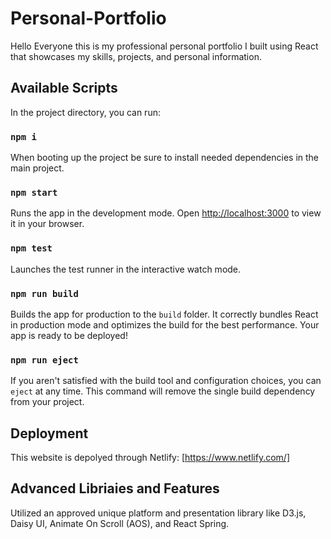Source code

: # Personal-Portfolio

Hello Everyone this is my professional personal portfolio I built using React that showcases my skills, projects, and personal information.

## Available Scripts

In the project directory, you can run:

### `npm i`
When booting up the project be sure to install needed dependencies in the main project.

### `npm start`

Runs the app in the development mode.
Open [http://localhost:3000](http://localhost:3000) to view it in your browser.

### `npm test`

Launches the test runner in the interactive watch mode.

### `npm run build`

Builds the app for production to the `build` folder.
It correctly bundles React in production mode and optimizes the build for the best performance. Your app is ready to be deployed!

### `npm run eject`

If you aren't satisfied with the build tool and configuration choices, you can `eject` at any time. This command will remove the single build dependency from your project.

## Deployment

This website is depolyed through Netlify: [https://www.netlify.com/]

## Advanced Libriaies and Features

 Utilized an approved unique platform and presentation library like D3.js, Daisy UI, Animate On Scroll (AOS), and React Spring.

== To do ==
Begin at the first line of the entries and stop after the line holding "This website is"; repeat those lines exactly, but not the pictures.

== Result of the exercise ==
Source code

: # Personal-Portfolio

Hello Everyone this is my professional personal portfolio I built using React that showcases my skills, projects, and personal information.

## Available Scripts

In the project directory, you can run:

### `npm i`
When booting up the project be sure to install needed dependencies in the main project.

### `npm start`

Runs the app in the development mode.
Open [http://localhost:3000](http://localhost:3000) to view it in your browser.

### `npm test`

Launches the test runner in the interactive watch mode.

### `npm run build`

Builds the app for production to the `build` folder.
It correctly bundles React in production mode and optimizes the build for the best performance. Your app is ready to be deployed!

### `npm run eject`

If you aren't satisfied with the build tool and configuration choices, you can `eject` at any time. This command will remove the single build dependency from your project.

## Deployment

This website is depolyed through Netlify: [https://www.netlify.com/]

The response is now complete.